Friday, August 09, 2013
Home » author tips , fiction help , fiction research , fiction writing how to , historical research , tips from an author , writing how to » Solving Mysteries Through Research ~ by Sally J. Ling
Friday, August 09, 2013 author tips, fiction help, fiction research, fiction writing how to, historical research, tips from an author, writing how to 1 comment
Sally J. Ling, Florida’s History Detective, is an author, speaker, and historian. She writes historical fiction and nonfiction and specializes in little known stories of Florida history.
As a special correspondent, Sally wrote for the Sun Sentinel newspaper for four years and was a contributing journalist for Boca Raton, Gold Coast, Delray Beach, Boca Life, Jupiterand Palm Beacher magazines.
Based upon excerpts from her book Run the Rum In, Sally appeared in two TV documentaries-- “Gangsters” - the National Geographic Channel, and “Prohibition and the South Florida Connection” - WLRN, Miami. She served as associate producer on the latter production.
She has been a guest on South Florida PBS TV and radio stations, guest presenter at the Lifelong Learning Society at Florida Atlantic University and Future Authors of America, and guest speaker at numerous historical societies, libraries, organizations, and schools.
Sally lives with her husband, Chuck, and her cat, Kitty, and splits her time between Deerfield Beach, Florida, and Wolf Laurel, North Carolina.
Research is Like a Mystery Waiting to be Solved
Sally J. Ling
As a child, I loved putting jigsaw puzzles together. My two sisters and I would spend hours hunched over the card table, fitting the borders together first then finding just the right pieces to make the 1,000-piece puzzle resemble the picture on the box. The hunt for each piece was exciting, like trying to solve some mystery. Perhaps that is why I so like doing research for my books today.
Whether I’m writing historical nonfiction about a fascinating part of Florida history or a novel, I always approach my research as though it’s a mystery waiting to be solved. It keeps me motivated, and I never know where the smallest piece of information will take me. Consider the case of the missing child.

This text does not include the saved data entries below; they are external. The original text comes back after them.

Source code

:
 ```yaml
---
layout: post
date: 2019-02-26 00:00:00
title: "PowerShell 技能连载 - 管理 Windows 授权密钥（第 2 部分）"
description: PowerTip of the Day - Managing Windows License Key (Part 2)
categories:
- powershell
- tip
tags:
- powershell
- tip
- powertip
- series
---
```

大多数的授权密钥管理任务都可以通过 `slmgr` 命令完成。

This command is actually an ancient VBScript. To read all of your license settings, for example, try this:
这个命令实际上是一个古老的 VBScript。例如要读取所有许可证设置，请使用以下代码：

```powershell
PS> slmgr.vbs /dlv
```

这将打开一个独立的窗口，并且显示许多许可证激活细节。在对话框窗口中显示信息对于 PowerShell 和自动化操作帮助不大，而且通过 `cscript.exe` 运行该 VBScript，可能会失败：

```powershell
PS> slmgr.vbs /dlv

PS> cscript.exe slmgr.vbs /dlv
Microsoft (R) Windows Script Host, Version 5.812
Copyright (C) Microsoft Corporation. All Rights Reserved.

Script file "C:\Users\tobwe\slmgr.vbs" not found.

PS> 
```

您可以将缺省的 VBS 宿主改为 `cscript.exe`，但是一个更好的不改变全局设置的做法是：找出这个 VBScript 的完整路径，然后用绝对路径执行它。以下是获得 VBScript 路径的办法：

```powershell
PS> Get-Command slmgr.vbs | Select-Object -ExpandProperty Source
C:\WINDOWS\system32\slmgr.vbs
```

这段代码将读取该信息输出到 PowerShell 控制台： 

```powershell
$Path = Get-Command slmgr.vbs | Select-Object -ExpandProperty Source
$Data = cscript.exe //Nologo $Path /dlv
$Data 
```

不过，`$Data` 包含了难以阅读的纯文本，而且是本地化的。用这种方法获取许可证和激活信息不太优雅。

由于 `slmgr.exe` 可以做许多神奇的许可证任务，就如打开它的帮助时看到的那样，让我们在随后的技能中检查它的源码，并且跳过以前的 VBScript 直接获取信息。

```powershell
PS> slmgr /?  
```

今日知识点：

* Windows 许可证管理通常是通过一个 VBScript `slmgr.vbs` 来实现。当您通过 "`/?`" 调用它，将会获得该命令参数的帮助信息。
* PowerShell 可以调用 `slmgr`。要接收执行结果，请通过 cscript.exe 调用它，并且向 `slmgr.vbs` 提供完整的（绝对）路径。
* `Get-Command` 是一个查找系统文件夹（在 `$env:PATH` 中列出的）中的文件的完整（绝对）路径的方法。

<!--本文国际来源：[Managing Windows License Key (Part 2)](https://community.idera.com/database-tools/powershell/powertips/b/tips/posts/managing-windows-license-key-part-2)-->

While researching the 1948 Boca Raton, Florida, double homicide of the prominent Italian sculptor and his wife, Leno and Louise Lazzari, I noticed in the police deposition that Margie, the woman who found the bodies, stated that when she came to live at her current home in West Palm Beach in 1934 there were five Constiglioni children. The 1930 Census Report I held in my hand, however, listed six children. One child was missing. Though the missing child wasn’t really central to the account of the homicides, the questions who, what, when, where, and why became an itch that needed to be scratched.
Through genealogical records, I discovered that it was Gloria, the fifth Constiglioni child, who was missing. The mystery became more intriguing when the police report from the homicide stated that in 1932 Gloria’s mother Theresa was committed to the state’s mental hospital. My nose said that the two incidents were connected, that something horrific had happened that sent the mother over the edge. But what?
After obtaining the child’s death certificate from the state, part of the mystery was solved. The four-year-old child accidently caught her clothes on fire while playing with matches. She was severely burned in the incident and died in the hospital two days later. Now I had partial proof of what I suspected—there was a horrendous incident. But . . . was this really what sent poor Theresa to the mental institution? After all, she didn’t enter the hospital until two years after the child’s death; and, even though I had the deposition, police and census reports, and death certificate, I couldn’t just go on my hunch. I still needed concrete proof of a direct connection between the two incidents. That came just days later.
Solid research is the foundation of any good book, whether fiction or nonfiction. It makes the story believable, it gives the author credibility, and in a novel, provides enough truth to allow the mingling of fiction with fact to draw the reader in and make the entire story credible. In my latest biblical novel The Cloak, several readers actually asked me if the story was real. If the reader cannot separate fact from fiction, the author has accomplished his or her goal and received the ultimate compliment.
Gloria’s mystery was solved when, through a combination of research and luck, I found two of her sisters. At ages 88 and 92, they were able to confirm my hunch and provide the rest of the story. Their mother was so distraught by the unfortunate death of Gloria she literally lost her mind. Her admittance card from the Florida State Hospital stated she was “chronically insane.”* There was my proof.
As I mentioned, you never know where your research will lead. It was because of Gloria’s mystery and the fact that Theresa wound up in the Florida State Hospital that my latest nonfiction book, Out of Mind, Out of Sight, was born. It is the first book to give a complete history of the mental facility at Chatahoochee, Florida, after more than 135 years of existence.
So, you see, research really is like a mystery waiting to be solved.